Все это к тому, что Луиза Францевна существовала в квартире защищенно, хотя любима не была. А вот Тедди был обожаем, ему за красоту и детскую лукавость прощалось практически все. И самым большим горем детства Ольги было получение их семьей отдельной квартиры. Мама тогда уже начала болеть, у нее было какое-то редкое заболевание, при котором в организме постепенно умирает все. Такой была медицинская справка! Папе одному из первых на заводе дали на основании ее отдельную квартиру. Ольга цеплялась за дверной косяк и кричала благим матом, не желая покидать старую комнату, и народ смотрел на нее как на ненормальную. Поглощенные естественным чувством зависти к такому счастью, как отдельная и практически недостижимая квартира, люди были даже раздражены криком девочки, и кто-то сказал: «Ишь какая растет артистка!», имея в виду, что Ольга нарочно закатила концерт прощания, а на самом-то деле тоже внутри себя рада, но придуряется, «дает гастроль».
— Подари Олечке что-нибудь на память, — сказала Луиза Францевна сыну.
Сиденье от унитаза уютно пряталось у нее под мышкой, как ему и полагалось, и вообще все люди были, как всегда, замечательно привычными, только вот в семье Оли случилось горе отличия.
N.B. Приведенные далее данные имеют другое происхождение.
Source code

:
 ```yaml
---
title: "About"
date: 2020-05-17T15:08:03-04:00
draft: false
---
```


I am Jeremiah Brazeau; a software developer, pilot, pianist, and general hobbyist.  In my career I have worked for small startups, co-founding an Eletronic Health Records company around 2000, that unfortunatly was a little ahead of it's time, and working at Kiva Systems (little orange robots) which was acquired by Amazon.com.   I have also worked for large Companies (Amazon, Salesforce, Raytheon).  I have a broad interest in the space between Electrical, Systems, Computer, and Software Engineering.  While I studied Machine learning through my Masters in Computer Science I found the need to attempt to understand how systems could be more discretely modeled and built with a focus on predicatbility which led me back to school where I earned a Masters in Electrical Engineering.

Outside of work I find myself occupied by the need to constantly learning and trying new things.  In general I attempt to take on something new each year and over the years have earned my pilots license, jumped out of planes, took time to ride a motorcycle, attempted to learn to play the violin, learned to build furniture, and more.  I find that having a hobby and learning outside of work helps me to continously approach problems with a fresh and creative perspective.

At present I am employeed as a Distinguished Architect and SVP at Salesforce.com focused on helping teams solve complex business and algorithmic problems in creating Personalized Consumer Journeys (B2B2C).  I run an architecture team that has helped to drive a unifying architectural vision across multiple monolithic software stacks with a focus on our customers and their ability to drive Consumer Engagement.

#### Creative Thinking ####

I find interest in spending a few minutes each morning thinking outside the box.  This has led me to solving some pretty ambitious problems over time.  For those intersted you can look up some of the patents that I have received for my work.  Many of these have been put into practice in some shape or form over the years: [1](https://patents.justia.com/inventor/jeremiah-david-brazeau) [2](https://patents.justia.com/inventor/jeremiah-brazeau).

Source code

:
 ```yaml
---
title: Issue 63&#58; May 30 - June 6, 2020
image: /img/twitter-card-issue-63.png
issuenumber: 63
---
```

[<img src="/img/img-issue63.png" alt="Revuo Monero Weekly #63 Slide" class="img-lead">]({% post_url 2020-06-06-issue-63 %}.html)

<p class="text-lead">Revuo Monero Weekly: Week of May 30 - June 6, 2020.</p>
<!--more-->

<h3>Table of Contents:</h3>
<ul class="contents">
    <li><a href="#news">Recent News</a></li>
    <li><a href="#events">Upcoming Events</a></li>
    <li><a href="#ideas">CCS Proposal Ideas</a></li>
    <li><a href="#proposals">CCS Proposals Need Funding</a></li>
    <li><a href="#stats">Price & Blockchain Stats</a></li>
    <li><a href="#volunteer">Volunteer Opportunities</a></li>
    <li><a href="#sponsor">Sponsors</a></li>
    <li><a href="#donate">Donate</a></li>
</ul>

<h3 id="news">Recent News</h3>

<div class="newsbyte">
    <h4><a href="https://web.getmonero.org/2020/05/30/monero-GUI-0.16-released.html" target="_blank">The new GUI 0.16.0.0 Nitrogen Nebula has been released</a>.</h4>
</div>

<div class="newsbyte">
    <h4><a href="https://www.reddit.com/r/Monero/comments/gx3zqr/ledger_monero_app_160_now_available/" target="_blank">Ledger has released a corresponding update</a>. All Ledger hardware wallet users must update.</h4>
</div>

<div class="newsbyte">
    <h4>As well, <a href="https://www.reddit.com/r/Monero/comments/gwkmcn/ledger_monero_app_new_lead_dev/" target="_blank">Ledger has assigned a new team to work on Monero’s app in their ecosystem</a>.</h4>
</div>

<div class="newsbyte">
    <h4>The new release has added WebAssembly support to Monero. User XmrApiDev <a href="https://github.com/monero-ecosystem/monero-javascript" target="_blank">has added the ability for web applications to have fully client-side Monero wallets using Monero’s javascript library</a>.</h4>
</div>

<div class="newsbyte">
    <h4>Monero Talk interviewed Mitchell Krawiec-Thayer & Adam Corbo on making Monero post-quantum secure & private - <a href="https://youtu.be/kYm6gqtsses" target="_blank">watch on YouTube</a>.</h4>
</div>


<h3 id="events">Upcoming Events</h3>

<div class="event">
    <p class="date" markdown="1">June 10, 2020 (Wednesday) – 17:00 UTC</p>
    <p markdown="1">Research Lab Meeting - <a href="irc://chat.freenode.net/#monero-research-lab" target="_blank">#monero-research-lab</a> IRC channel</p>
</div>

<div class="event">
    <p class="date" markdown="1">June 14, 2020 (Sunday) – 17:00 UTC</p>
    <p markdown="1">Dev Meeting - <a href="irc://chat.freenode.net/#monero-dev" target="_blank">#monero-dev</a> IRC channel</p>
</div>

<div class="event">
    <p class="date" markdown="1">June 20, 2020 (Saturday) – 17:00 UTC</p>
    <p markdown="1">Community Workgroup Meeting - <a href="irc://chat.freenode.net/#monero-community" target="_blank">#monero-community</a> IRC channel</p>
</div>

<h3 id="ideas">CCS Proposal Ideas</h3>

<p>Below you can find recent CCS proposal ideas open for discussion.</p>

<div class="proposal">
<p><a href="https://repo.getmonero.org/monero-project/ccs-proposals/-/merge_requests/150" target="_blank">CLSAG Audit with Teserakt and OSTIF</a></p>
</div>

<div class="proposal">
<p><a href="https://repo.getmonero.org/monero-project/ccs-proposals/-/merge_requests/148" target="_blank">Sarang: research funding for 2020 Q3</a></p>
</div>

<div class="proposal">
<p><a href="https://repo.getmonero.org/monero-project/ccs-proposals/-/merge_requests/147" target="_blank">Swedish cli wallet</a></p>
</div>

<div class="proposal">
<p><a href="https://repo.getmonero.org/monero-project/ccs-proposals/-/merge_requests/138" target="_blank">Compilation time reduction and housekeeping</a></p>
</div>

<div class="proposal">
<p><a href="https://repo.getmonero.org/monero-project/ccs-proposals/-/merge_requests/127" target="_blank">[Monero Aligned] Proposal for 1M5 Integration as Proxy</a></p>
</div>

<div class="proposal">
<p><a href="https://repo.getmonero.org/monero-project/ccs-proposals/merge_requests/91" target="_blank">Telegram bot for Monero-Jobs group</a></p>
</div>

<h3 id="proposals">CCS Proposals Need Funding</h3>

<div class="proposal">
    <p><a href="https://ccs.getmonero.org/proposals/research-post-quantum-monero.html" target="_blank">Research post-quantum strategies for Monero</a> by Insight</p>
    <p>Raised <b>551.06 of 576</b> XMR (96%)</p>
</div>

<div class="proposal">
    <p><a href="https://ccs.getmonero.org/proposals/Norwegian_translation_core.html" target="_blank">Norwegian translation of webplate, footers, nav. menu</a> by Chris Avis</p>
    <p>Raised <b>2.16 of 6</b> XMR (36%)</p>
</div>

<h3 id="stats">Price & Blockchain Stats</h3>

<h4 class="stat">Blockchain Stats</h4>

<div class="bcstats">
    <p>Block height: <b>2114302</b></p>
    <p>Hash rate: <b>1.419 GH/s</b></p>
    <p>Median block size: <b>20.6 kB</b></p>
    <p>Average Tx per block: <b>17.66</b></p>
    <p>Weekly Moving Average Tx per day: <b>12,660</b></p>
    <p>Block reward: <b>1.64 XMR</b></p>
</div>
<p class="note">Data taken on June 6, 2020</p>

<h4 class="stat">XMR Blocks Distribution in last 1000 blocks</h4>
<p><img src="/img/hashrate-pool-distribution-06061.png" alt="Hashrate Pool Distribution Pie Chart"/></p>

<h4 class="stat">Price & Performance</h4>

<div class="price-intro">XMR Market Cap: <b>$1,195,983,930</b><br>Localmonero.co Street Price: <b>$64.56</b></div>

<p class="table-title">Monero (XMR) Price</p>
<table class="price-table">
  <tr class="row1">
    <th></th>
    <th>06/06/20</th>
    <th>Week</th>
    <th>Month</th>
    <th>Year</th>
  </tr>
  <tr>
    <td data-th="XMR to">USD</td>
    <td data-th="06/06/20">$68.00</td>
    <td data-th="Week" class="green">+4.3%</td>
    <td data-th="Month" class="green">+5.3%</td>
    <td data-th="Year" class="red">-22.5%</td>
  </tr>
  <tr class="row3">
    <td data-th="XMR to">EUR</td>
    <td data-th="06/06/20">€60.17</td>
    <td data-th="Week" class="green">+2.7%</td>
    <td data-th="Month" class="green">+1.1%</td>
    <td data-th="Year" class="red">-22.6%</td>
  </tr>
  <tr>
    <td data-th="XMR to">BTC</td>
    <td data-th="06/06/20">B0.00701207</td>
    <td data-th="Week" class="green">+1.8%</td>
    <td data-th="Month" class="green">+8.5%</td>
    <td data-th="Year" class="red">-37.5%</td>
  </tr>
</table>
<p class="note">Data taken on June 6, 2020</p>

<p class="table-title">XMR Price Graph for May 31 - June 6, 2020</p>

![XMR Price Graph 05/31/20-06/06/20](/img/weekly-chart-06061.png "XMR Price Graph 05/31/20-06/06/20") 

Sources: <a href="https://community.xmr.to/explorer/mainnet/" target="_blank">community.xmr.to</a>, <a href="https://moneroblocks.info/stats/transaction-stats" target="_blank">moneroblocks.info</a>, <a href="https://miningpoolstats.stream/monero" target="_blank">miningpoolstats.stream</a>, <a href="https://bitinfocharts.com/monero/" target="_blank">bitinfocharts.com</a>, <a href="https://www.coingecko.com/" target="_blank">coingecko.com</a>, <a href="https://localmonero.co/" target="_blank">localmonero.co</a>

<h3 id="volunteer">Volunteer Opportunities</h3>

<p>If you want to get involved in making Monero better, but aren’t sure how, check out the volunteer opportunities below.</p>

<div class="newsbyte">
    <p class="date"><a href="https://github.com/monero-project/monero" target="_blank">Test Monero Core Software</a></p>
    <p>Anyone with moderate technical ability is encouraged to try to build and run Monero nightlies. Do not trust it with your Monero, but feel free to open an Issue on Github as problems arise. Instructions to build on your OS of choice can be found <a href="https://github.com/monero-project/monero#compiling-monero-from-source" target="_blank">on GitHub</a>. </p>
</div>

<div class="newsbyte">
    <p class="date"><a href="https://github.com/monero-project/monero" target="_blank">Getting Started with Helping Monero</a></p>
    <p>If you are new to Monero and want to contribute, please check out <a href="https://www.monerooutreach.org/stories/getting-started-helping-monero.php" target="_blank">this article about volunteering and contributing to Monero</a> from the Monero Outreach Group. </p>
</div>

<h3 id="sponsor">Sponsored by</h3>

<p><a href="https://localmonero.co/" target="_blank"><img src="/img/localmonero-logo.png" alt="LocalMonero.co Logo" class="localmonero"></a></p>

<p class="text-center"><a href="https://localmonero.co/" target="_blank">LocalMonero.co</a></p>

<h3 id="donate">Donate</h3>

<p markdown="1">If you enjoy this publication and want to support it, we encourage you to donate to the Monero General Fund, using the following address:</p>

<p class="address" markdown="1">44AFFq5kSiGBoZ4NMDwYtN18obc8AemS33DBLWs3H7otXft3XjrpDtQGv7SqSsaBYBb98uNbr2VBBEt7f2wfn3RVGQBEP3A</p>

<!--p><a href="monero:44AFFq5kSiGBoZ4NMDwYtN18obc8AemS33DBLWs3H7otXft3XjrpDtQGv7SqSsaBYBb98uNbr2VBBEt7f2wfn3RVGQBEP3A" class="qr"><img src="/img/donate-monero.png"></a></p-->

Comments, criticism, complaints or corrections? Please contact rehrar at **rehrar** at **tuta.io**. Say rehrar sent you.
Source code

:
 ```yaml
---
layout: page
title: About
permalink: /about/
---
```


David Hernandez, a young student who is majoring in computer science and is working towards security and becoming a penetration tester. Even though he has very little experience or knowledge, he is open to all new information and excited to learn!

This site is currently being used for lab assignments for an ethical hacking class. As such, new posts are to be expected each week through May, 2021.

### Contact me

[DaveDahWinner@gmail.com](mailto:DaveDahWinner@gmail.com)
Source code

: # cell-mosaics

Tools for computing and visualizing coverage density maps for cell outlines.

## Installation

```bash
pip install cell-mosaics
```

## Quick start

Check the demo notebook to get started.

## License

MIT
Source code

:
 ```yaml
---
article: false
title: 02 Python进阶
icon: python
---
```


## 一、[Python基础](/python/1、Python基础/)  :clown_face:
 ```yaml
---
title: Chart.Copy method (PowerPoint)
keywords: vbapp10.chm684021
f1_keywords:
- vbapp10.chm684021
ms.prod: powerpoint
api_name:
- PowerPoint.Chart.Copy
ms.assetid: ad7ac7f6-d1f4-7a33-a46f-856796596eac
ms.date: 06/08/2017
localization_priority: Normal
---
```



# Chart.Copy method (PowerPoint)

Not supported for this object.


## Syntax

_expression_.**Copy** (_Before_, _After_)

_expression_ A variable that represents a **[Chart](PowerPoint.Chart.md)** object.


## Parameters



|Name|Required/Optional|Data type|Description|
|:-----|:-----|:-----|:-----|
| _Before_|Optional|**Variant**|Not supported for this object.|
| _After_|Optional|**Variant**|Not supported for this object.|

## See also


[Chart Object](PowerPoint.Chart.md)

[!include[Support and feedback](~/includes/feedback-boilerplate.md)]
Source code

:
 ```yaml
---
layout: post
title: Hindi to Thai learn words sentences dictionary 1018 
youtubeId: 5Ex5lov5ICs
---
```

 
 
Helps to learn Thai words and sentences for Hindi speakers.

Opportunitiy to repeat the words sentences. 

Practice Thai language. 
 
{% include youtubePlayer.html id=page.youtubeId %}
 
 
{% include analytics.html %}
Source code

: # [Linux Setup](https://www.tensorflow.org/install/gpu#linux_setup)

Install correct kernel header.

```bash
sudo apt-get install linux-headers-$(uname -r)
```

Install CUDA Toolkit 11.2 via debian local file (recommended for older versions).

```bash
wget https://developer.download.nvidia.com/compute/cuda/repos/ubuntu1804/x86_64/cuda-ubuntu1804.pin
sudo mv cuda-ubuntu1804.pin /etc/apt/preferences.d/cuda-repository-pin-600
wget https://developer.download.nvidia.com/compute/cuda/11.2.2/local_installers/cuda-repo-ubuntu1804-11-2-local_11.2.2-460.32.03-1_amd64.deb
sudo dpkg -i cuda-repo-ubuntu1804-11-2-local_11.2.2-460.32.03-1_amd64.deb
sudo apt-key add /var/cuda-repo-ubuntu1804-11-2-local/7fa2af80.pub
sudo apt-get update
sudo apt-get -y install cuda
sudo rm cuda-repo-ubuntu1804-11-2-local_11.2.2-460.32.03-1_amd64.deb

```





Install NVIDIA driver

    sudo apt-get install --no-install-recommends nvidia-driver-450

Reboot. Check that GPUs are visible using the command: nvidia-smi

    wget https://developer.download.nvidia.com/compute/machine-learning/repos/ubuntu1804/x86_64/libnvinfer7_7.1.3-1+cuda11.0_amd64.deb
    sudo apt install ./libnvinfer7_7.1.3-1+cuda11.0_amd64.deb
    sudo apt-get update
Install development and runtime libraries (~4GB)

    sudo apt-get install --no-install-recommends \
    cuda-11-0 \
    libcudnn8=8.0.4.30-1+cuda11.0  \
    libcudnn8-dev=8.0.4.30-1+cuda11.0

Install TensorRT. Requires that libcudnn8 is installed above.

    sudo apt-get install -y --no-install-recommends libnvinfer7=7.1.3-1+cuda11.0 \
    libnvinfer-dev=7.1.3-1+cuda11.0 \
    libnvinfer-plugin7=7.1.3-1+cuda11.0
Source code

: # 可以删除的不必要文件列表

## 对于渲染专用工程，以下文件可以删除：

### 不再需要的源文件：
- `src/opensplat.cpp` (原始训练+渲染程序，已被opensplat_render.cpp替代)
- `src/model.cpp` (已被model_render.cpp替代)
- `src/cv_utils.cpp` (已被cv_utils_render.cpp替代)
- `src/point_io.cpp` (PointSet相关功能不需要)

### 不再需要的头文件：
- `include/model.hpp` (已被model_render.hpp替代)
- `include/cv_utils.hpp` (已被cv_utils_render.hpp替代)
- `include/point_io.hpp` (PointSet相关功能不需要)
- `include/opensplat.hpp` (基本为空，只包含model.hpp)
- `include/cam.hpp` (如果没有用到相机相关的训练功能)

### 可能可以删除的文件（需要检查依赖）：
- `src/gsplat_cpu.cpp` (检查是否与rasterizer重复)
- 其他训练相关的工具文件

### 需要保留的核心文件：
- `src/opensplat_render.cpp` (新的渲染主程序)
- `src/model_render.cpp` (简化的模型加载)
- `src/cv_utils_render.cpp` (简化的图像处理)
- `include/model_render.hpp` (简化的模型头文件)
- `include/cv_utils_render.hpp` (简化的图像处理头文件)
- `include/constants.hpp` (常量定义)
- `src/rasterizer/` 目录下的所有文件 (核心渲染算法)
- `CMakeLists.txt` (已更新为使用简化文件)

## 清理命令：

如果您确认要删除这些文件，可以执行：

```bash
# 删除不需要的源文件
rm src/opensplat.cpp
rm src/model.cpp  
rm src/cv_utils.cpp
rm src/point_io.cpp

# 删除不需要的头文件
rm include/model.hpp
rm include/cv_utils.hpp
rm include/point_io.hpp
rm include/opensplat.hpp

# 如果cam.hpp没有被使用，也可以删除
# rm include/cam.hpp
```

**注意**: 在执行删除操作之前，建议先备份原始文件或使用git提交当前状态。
Мама в летнюю пору стояла в зимнем пальто, спинки кровати были связаны рваными детскими чулочками, в выварке лежала завернутая в мамину юбку хрустальная люстра. «Единственный дорогой предмет» — так говорила мама.
Пришел лучезарный Тедди и вручил Оле безухого слона. «На всю жизнь», — сказал он ей. Она его выкинула через десять лет, после встречи на городской комсомоль-ской конференции. Тот день пометил всю ее жизнь цветом боли и ненависти. Слон радости в ней уже не помещался.
Надо же! Это был первый год без папы. Она потом думала, случайно или нет произошло так, что уход папы, любимого, драгоценного мужчины в доме, ознаменовал окончательное отсутствие порядочных мужиков. И вообще, и в ее жизни. Папа как бы вывел за собой всю приличную рать но тогда что за жестокость с его стороны? Или она сама, рать, — хорошие дядьки, — кинулась сломя голову в возникшую с уходом папы брешь, ушла за заводилой? Но это более поздние Ольгины мысли. Тогда была просто постоянная печаль. Острота горя прошла, как ни странно, довольно быстро, а вот печаль с утра до вечера растянулась, считай, на всю жизнь.